不過季薩科夫很清楚索達齊是自己隊伍里唯一一個能把話說明白的人,也是除自己以外唯一一個能和上級軍官交流的人。
“索達齊,我給你個任務。”
“好的,上尉。”
索達齊莊嚴地敬禮一副視死如歸的樣子,還不自覺地抽了抽鼻子。
“好了,好了,把手放下。不是讓你去送死,我要你回去給艦隊司令送個信就說北側炮臺已經被我們完好地占領,派一些專業的炮兵過來,我們能在此地建立一個真正的陣地。
等我們落下腳,那些奧斯曼人就徹底玩完了。”
季薩科夫扯下自己肩膀上的肩章,又拿出了一個小盒子。
“這是我家族的族徽,他們會讓你見司令官的。告訴納西莫夫上將,我們已經拿下了北側炮臺,他會明白的。”
“遵命,上尉。”
索達齊大吼道。
季薩科夫拍了拍上等兵的肩膀。
“去吧,孩子。等你的好消息。”
索達齊走后,季薩科夫立刻命令士兵們把火藥桶都推到炮臺上。
這一方面是方便一會炮兵進行射擊;另一方面也是為了保險,萬一奧斯曼人反攻,他們也要好及時炸毀這些重炮。

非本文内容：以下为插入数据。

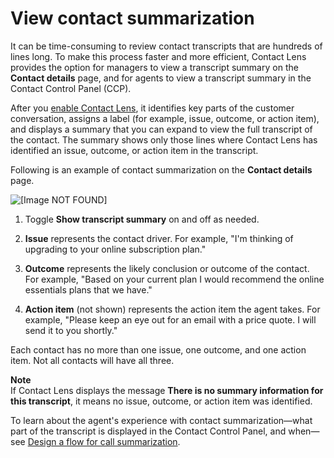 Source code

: # View contact summarization<a name="contact-lens-call-summarization"></a>

It can be time\-consuming to review contact transcripts that are hundreds of lines long\. To make this process faster and more efficient, Contact Lens provides the option for managers to view a transcript summary on the **Contact details** page, and for agents to view a transcript summary in the Contact Control Panel \(CCP\)\. 

After you [enable Contact Lens](enable-analytics.md), it identifies key parts of the customer conversation, assigns a label \(for example, issue, outcome, or action item\), and displays a summary that you can expand to view the full transcript of the contact\. The summary shows only those lines where Contact Lens has identified an issue, outcome, or action item in the transcript\. 

Following is an example of contact summarization on the **Contact details** page\. 

![\[Image NOT FOUND\]](http://docs.aws.amazon.com/connect/latest/adminguide/images/contact-lens-call-summarization.png)

1. Toggle **Show transcript summary** on and off as needed\.

1. **Issue** represents the contact driver\. For example, "I'm thinking of upgrading to your online subscription plan\." 

1. **Outcome** represents the likely conclusion or outcome of the contact\. For example, "Based on your current plan I would recommend the online essentials plans that we have\."

1. **Action item** \(not shown\) represents the action item the agent takes\. For example, "Please keep an eye out for an email with a price quote\. I will send it to you shortly\."

Each contact has no more than one issue, one outcome, and one action item\. Not all contacts will have all three\. 

**Note**  
If Contact Lens displays the message **There is no summary information for this transcript**, it means no issue, outcome, or action item was identified\.

To learn about the agent's experience with contact summarization—what part of the transcript is displayed in the Contact Control Panel, and when—see [Design a flow for call summarization](enable-analytics.md#call-summarization-agent)\. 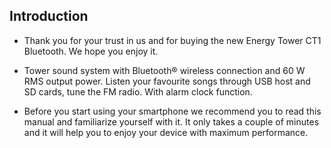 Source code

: ## Introduction

*	Thank you for your trust in us and for buying the new Energy Tower CT1 Bluetooth. We hope you enjoy it.

*	Tower sound system with Bluetooth® wireless connection and 60 W RMS output power.  Listen your favourite songs through USB host and SD cards, tune the FM radio. With alarm clock function.

*	Before you start using your smartphone we recommend you to read this manual and familiarize yourself with it. It only takes a couple of minutes and it will help you to enjoy your device with maximum performance.


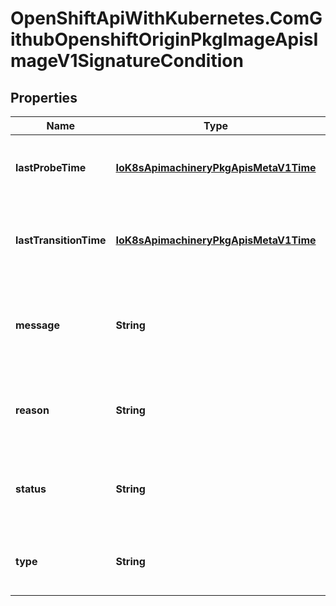 # OpenShiftApiWithKubernetes.ComGithubOpenshiftOriginPkgImageApisImageV1SignatureCondition

## Properties
Name | Type | Description | Notes
------------ | ------------- | ------------- | -------------
**lastProbeTime** | [**IoK8sApimachineryPkgApisMetaV1Time**](IoK8sApimachineryPkgApisMetaV1Time.md) | Last time the condition was checked. | [optional] 
**lastTransitionTime** | [**IoK8sApimachineryPkgApisMetaV1Time**](IoK8sApimachineryPkgApisMetaV1Time.md) | Last time the condition transit from one status to another. | [optional] 
**message** | **String** | Human readable message indicating details about last transition. | [optional] 
**reason** | **String** | (brief) reason for the condition&#39;s last transition. | [optional] 
**status** | **String** | Status of the condition, one of True, False, Unknown. | 
**type** | **String** | Type of signature condition, Complete or Failed. | 


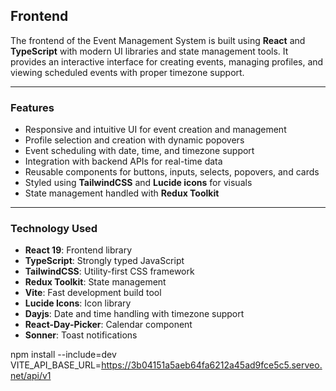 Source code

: ## Frontend

The frontend of the Event Management System is built using **React** and **TypeScript** with modern UI libraries and state management tools. It provides an interactive interface for creating events, managing profiles, and viewing scheduled events with proper timezone support.

---
### Features

- Responsive and intuitive UI for event creation and management
- Profile selection and creation with dynamic popovers
- Event scheduling with date, time, and timezone support
- Integration with backend APIs for real-time data
- Reusable components for buttons, inputs, selects, popovers, and cards
- Styled using **TailwindCSS** and **Lucide icons** for visuals
- State management handled with **Redux Toolkit**

---
### Technology Used

- **React 19**: Frontend library
- **TypeScript**: Strongly typed JavaScript
- **TailwindCSS**: Utility-first CSS framework
- **Redux Toolkit**: State management
- **Vite**: Fast development build tool
- **Lucide Icons**: Icon library
- **Dayjs**: Date and time handling with timezone support
- **React-Day-Picker**: Calendar component
- **Sonner**: Toast notifications



npm install --include=dev
VITE_API_BASE_URL=https://3b04151a5aeb64fa6212a45ad9fce5c5.serveo.net/api/v1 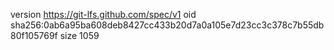 version https://git-lfs.github.com/spec/v1
oid sha256:0ab6a95ba608deb8427cc433b20d7a0a105e7d23cc3c378c7b55db80f105769f
size 1059
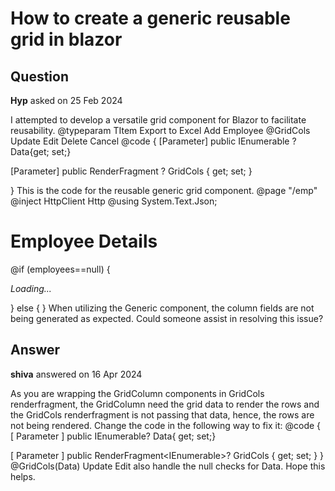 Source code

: # How to create a generic reusable grid in blazor

## Question

**Hyp** asked on 25 Feb 2024

I attempted to develop a versatile grid component for Blazor to facilitate reusability. @typeparam TItem <TelerikGrid Data="Data" SelectionMode="GridSelectionMode.Multiple" Pageable="true" PageSize="3" Page="1" Sortable="true" SortMode="@SortMode.Multiple" FilterMode="GridFilterMode.FilterMenu" EditMode="@GridEditMode.Popup" Resizable="true" Reorderable="true" ConfirmDelete="true"> <GridSettings> <GridValidationSettings Enabled="true"> </GridValidationSettings> <GridPopupEditSettings MaxWidth="600px" MaxHeight="300px" Class="custom-popup" Title="Update Details"> </GridPopupEditSettings> <GridPopupEditFormSettings Orientation="@FormOrientation.Horizontal" ButtonsLayout="FormButtonsLayout.Center" Columns="3"> </GridPopupEditFormSettings> </GridSettings> <GridToolBarTemplate> <GridCommandButton Command="ExcelExport" Icon="@SvgIcon.FileCsv"> Export to Excel </GridCommandButton> <GridCommandButton Command="Add" Icon="@SvgIcon.Plus"> Add Employee </GridCommandButton> </GridToolBarTemplate> <GridExport> <GridExcelExport FileName="EmployeeDetails Sheet" AllPages="true" /> </GridExport> <GridColumns> @GridCols <GridCommandColumn> <GridCommandButton Command="Save" Icon="@SvgIcon.Save" ShowInEdit="true"> Update </GridCommandButton> <GridCommandButton Command="Edit" Icon="@SvgIcon.Pencil"> Edit </GridCommandButton> <GridCommandButton Command="Delete" Icon="@SvgIcon.Trash"> Delete </GridCommandButton> <GridCommandButton Command="Cancel" Icon="@SvgIcon.Cancel" ShowInEdit="true"> Cancel </GridCommandButton> </GridCommandColumn> </GridColumns> </TelerikGrid> @code
{
[Parameter]
public IEnumerable <TItem>? Data{get; set;}

[Parameter]
public RenderFragment <TItem>? GridCols { get; set; }

} This is the code for the reusable generic grid component. @page "/emp"
@inject HttpClient Http
@using System.Text.Json; <h1> Employee Details </h1> @if (employees==null)
{ <p> <em> Loading... </em> </p> }
else
{ <GenericGrid TItem="EmpDetails" Data="@employees"> <GridCols> <GridColumn Field="@nameof(EmpDetails.Name)" Title="Employee Name" /> <GridColumn Field="@nameof(EmpDetails.Age)" Title="Age" /> <GridColumn Field="@nameof(EmpDetails.Place)" Title="Place" /> </GridCols> </GenericGrid> } When utilizing the Generic component, the column fields are not being generated as expected. Could someone assist in resolving this issue?

## Answer

**shiva** answered on 16 Apr 2024

As you are wrapping the GridColumn components in GridCols renderfragment, the GridColumn need the grid data to render the rows and the GridCols renderfragment is not passing that data, hence, the rows are not being rendered. Change the code in the following way to fix it: @code
{
[ Parameter ] public IEnumerable<TItem>? Data{ get; set;}

[ Parameter ] public RenderFragment<IEnumerable<TItem>>? GridCols { get; set; } } <GridColumns> @GridCols(Data) <GridCommandColumn> <GridCommandButton Command="Save" Icon="@SvgIcon.Save" ShowInEdit="true"> Update </GridCommandButton> <GridCommandButton Command="Edit" Icon="@SvgIcon.Pencil"> Edit </GridCommandButton> also handle the null checks for Data. Hope this helps.
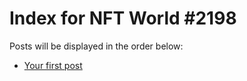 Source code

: # Index for NFT World #2198
Posts will be displayed in the order below:

- [Your first post](./001-first.md)

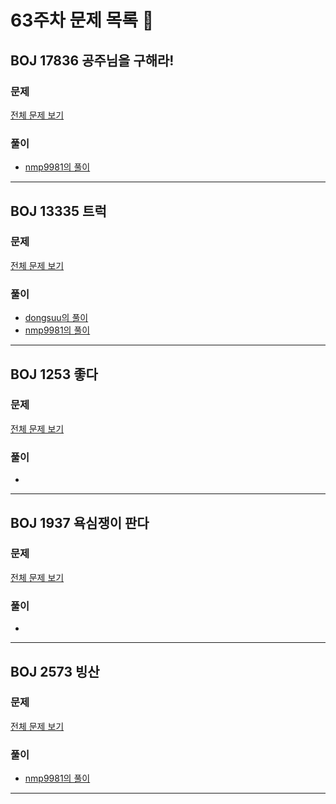 # 63주차 문제 목록 📝

## BOJ 17836 공주님을 구해라!  
### 문제
[전체 문제 보기](https://www.acmicpc.net/problem/17836)

### 풀이
- [nmp9981의 풀이](https://blog.naver.com/tybnasgo/222645761834)
___

## BOJ 13335 트럭
### 문제
[전체 문제 보기](https://www.acmicpc.net/problem/13335)

### 풀이
- [dongsuu의 풀이](https://hyunn99.tistory.com/124)
- [nmp9981의 풀이](https://blog.naver.com/tybnasgo/223038317468)
___

## BOJ 1253 좋다
### 문제
[전체 문제 보기](https://www.acmicpc.net/problem/1253)

### 풀이
- 
___

## BOJ 1937 욕심쟁이 판다
### 문제
[전체 문제 보기](https://www.acmicpc.net/problem/1937)

### 풀이
- 
___

## BOJ 2573 빙산
### 문제
[전체 문제 보기](https://www.acmicpc.net/problem/2573)

### 풀이
- [nmp9981의 풀이](https://blog.naver.com/tybnasgo/222658053963)
___
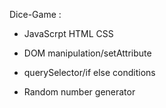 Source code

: Dice-Game :


- JavaScrpt HTML CSS 
  
- DOM manipulation/setAttribute 
  
- querySelector/if else conditions 
  
- Random number generator 



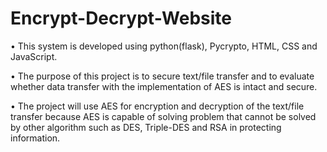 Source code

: # Encrypt-Decrypt-Website
•	This system is developed using python(flask), Pycrypto, HTML, CSS and JavaScript. 

•	The purpose of this project is to secure text/file transfer and to evaluate whether data transfer with the implementation of AES is intact and secure. 

•	The project will use AES for encryption and decryption of the text/file transfer because AES is capable of solving problem 
  that cannot be solved by other algorithm such as DES, Triple-DES and  RSA in protecting information.

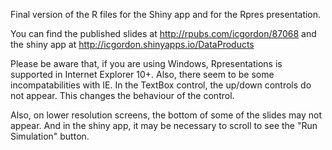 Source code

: Final version of the R files for the Shiny app and for the Rpres presentation.

You can find the published slides at http://rpubs.com/icgordon/87068 and the shiny app at
http://icgordon.shinyapps.io/DataProducts

Please be aware that, if you are using Windows, Rpresentations is supported in Internet
Explorer 10+. Also, there seem to be some incompatabilities with IE. In the TextBox control,
the up/down controls do not appear. This changes the behaviour of the control.

Also, on lower resolution screens, the bottom of some of the slides may not appear. And in
the shiny app, it may be necessary to scroll to see the "Run Simulation" button.
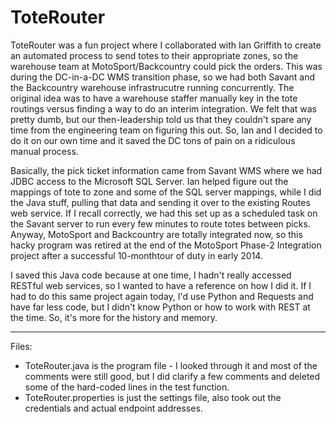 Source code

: # ToteRouter

ToteRouter was a fun project where I collaborated with Ian Griffith to create an automated process to send totes to their appropriate zones, so the warehouse team at MotoSport/Backcountry could pick the orders.  This was during the DC-in-a-DC WMS transition phase, so we had both Savant and the Backcountry warehouse infrastrucutre running concurrently.  The original idea was to have a warehouse staffer manually key in the tote routings versus finding a way to do an interim integration.  We felt that was pretty dumb, but our then-leadership told us that they couldn't spare any time from the engineering team on figuring this out.  So, Ian and I decided to do it on our own time and it saved the DC tons of pain on a ridiculous manual process. 

Basically, the pick ticket information came from Savant WMS where we had JDBC access to the Microsoft SQL Server.  Ian helped figure out the mappings of tote to zone and some of the SQL server mappings, while I did the Java stuff, pulling that data and sending it over to the existing Routes web service.  If I recall correctly, we had this set up as a scheduled task on the Savant server to run every few minutes to route totes between picks.  Anyway, MotoSport and Backcountry are totally integrated now, so this hacky program was retired at the end of the MotoSport Phase-2 Integration project after a successful 10-monthtour of duty in early 2014.

I saved this Java code because at one time, I hadn't really accessed RESTful web services, so I wanted to have a reference on how I did it.  If I had to do this same project again today, I'd use Python and Requests and have far less code, but I didn't know Python or how to work with REST at the time.  So, it's more for the history and memory.

------------
Files:
* ToteRouter.java is the program file - I looked through it and most of the comments were still good, but I did clarify a few comments and deleted some of the hard-coded lines in the test function.
* ToteRouter.properties is just the settings file, also took out the credentials and actual endpoint addresses.

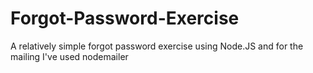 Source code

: # Forgot-Password-Exercise
A relatively simple forgot password exercise using Node.JS and for the mailing I've used nodemailer

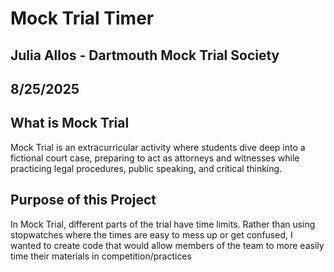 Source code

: # Mock Trial Timer
## Julia Allos - Dartmouth Mock Trial Society
## 8/25/2025 

## What is Mock Trial
Mock Trial is an extracurricular activity where students dive deep into a fictional court case, preparing to act as attorneys and witnesses while practicing legal procedures, public speaking, and critical thinking.

## Purpose of this Project
In Mock Trial, different parts of the trial have time limits. Rather than using stopwatches where the times are easy to mess up or get confused, I wanted to create code that would allow members of the team to more easily time their materials in competition/practices


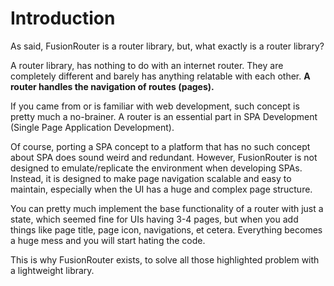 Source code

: # Introduction

As said, FusionRouter is a router library, but, what exactly is a router library?

A router library, has nothing to do with an internet router. They are completely different and barely has anything relatable with each other. **A router handles the navigation of routes (pages).**

If you came from or is familiar with web development, such concept is pretty much a no-brainer. A router is an essential part in SPA Development (Single Page Application Development).

Of course, porting a SPA concept to a platform that has no such concept about SPA does sound weird and redundant. However, FusionRouter is not designed to emulate/replicate the environment when developing SPAs. Instead, it is designed to make page navigation scalable and easy to maintain, especially when the UI has a huge and complex page structure.

You can pretty much implement the base functionality of a router with just a state, which seemed fine for UIs having 3-4 pages, but when you add things like page title, page icon, navigations, et cetera. Everything becomes a huge mess and you will start hating the code.

This is why FusionRouter exists, to solve all those highlighted problem with a lightweight library.

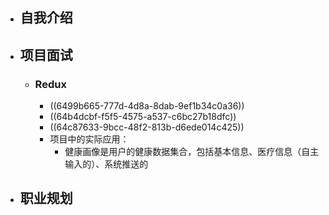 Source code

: - ## 自我介绍
- ## 项目面试
	- ### Redux
		- ((6499b665-777d-4d8a-8dab-9ef1b34c0a36))
		- ((64b4dcbf-f5f5-4575-a537-c6bc27b18dfc))
		- ((64c87633-9bcc-48f2-813b-d6ede014c425))
		- 项目中的实际应用：
			- 健康画像是用户的健康数据集合，包括基本信息、医疗信息（自主输入的）、系统推送的
- ## 职业规划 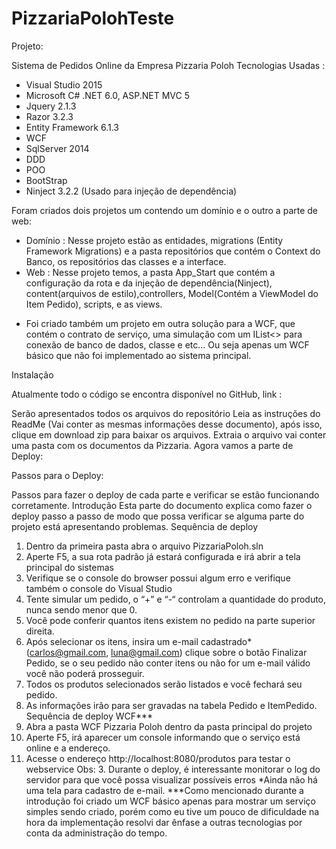 # PizzariaPolohTeste

Projeto:

Sistema de Pedidos Online da Empresa Pizzaria Poloh
Tecnologias Usadas :

- Visual Studio 2015
- Microsoft C# .NET 6.0, ASP.NET MVC 5
- Jquery 2.1.3
- Razor 3.2.3
- Entity Framework 6.1.3
- WCF
- SqlServer 2014
- DDD
- POO
- BootStrap
- Ninject 3.2.2 (Usado para injeção de dependência)

Foram criados dois projetos um contendo um domínio e o outro a parte de web:
- Domínio : Nesse projeto estão as entidades, migrations (Entity Framework Migrations) e a pasta repositórios que contém o Context do Banco, os repositórios das classes e a interface. 
- Web : Nesse projeto temos, a pasta App_Start que contém a configuração da rota e da injeção de dependência(Ninject), content(arquivos de estilo),controllers, Model(Contém a ViewModel do Item Pedido), scripts, e as views.
* Foi criado também um projeto em outra solução para a WCF, que contém o contrato de serviço, uma simulação com um IList<> para conexão de banco de dados, classe e etc... Ou seja apenas um WCF básico que não foi implementado ao sistema principal.

Instalação

Atualmente todo o código se encontra disponível no GitHub, link :

Serão apresentados todos os arquivos do repositório
Leia as instruções do ReadMe (Vai conter as mesmas informações desse documento), após isso, clique em download zip para baixar os arquivos.
Extraia o arquivo vai conter uma pasta com os documentos da Pizzaria.
Agora vamos a parte de Deploy:

Passos para o Deploy:

Passos para fazer o deploy de cada parte e verificar se estão funcionando corretamente.
Introdução
Esta parte do documento explica como fazer o deploy passo a passo de modo que possa verificar se alguma parte do projeto está apresentando problemas.
Sequência de deploy
1.	Dentro da primeira pasta abra o arquivo PizzariaPoloh.sln
2.	Aperte F5, a sua rota padrão já estará configurada e irá abrir a tela principal do sistemas
3.	Verifique se o console do browser possui algum erro e verifique também o console do Visual Studio
4.	Tente simular um pedido, o “+” e “-“ controlam a quantidade do produto, nunca sendo menor que 0.
5.	Você pode conferir quantos itens existem no pedido na parte superior direita.
6.	Após selecionar os itens, insira um e-mail cadastrado*(carlos@gmail.com, luna@gmail.com) clique sobre o botão Finalizar Pedido, se o seu pedido não conter itens ou não for um e-mail válido você não poderá prosseguir.
7.	Todos os produtos selecionados serão listados e você fechará seu pedido.
8.	As informações irão para ser gravadas na tabela Pedido e ItemPedido.
Sequência de deploy WCF***
9.	Abra a pasta WCF Pizzaria Poloh dentro da pasta principal do projeto
10.	Aperte F5, irá aparecer um console informando que o serviço está online e a endereço.
11.	Acesse o endereço http://localhost:8080/produtos para testar o webservice
Obs: 3. Durante o deploy, é interessante monitorar o log do servidor para que você possa visualizar possíveis erros 
*Ainda não há uma tela para cadastro de e-mail.
***Como mencionado durante a introdução foi criado um WCF básico apenas para mostrar um serviço simples sendo criado, porém como eu tive um pouco de dificuldade na hora da implementação resolvi dar ênfase a outras tecnologias por conta da administração do tempo.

畢竟奧斯曼人如果奪回炮臺對正處在港口的艦隊始終是個巨大的威脅,而且他的任務本來就是摧毀炮臺。
一名士兵湊上前問道。
“上尉,為什么我們不直接開炮呢?要什么炮兵?我從小就想成為一個炮兵...”
季薩科夫一巴掌打在士兵的頭上。
“胡扯!你當這是炮仗嗎?你們這群狗熊一樣的家伙不把火炮炸膛就不錯了。”
“那上尉,您不會嗎?您可以教我們啊!”
季薩科夫兀自逞強地說道。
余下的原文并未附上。